For the word "device", find each line in the entries where it occurs and copy that line.

Source texts of formatted documents:
=== Begin Enclosure ===
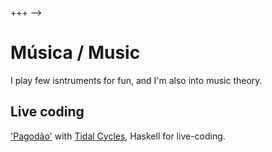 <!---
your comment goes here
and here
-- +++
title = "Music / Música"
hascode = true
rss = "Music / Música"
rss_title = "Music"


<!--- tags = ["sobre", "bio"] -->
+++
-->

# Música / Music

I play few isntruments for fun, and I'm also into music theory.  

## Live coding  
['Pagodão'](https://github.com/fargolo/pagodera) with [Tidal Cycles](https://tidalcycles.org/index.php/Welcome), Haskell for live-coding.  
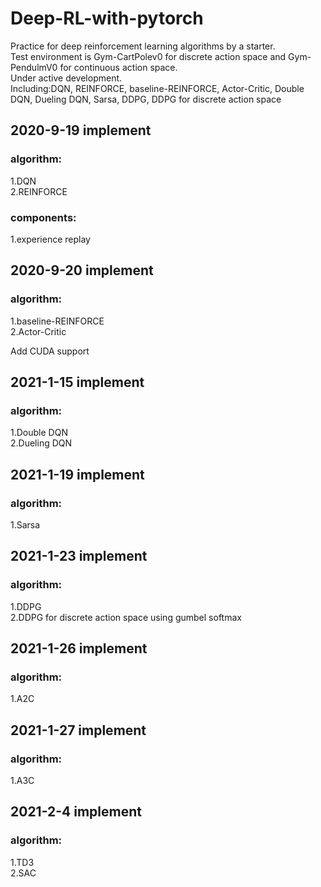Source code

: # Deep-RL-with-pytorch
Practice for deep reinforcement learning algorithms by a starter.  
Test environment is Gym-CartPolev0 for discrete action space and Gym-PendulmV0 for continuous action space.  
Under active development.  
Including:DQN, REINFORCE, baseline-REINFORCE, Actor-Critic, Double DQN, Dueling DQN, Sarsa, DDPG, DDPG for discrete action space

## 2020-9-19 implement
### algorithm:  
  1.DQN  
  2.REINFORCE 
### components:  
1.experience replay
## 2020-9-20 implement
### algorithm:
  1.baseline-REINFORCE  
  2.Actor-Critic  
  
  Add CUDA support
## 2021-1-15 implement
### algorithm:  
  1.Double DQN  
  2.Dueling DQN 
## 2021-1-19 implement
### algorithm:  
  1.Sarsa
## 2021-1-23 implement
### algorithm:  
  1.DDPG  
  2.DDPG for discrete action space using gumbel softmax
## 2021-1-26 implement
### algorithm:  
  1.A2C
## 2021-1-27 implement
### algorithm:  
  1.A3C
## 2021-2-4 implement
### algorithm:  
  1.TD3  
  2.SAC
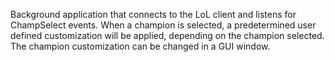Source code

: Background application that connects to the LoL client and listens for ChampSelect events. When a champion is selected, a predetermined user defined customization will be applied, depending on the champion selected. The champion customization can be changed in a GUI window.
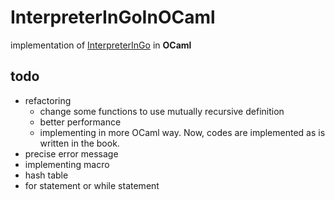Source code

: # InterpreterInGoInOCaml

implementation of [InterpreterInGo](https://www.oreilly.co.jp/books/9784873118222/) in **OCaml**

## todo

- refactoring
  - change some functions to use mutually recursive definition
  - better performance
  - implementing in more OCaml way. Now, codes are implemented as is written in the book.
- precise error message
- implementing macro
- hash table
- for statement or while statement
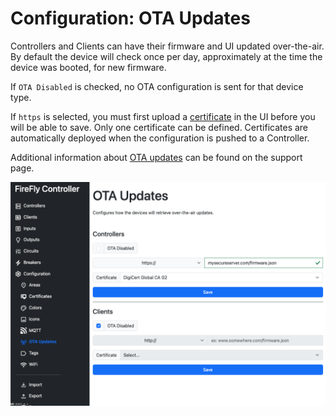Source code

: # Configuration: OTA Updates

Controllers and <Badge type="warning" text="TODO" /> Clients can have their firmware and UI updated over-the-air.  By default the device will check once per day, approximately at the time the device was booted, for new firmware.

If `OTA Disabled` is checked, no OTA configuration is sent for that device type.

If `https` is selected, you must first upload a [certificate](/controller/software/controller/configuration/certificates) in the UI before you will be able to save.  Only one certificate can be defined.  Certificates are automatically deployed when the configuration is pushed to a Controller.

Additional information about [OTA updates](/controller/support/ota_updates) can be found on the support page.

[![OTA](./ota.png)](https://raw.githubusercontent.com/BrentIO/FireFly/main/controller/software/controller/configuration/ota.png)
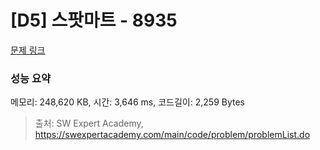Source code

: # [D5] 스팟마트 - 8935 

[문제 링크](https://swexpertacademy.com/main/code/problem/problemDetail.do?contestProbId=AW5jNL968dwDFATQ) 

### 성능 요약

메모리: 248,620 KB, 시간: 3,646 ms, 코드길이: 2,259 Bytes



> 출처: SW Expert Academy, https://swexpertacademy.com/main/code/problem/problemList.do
=== End Enclosure ===
Answer to this exercise ▸
Controllers and <Badge type="warning" text="TODO" /> Clients can have their firmware and UI updated over-the-air.  By default the device will check once per day, approximately at the time the device was booted, for new firmware.
If `OTA Disabled` is checked, no OTA configuration is sent for that device type.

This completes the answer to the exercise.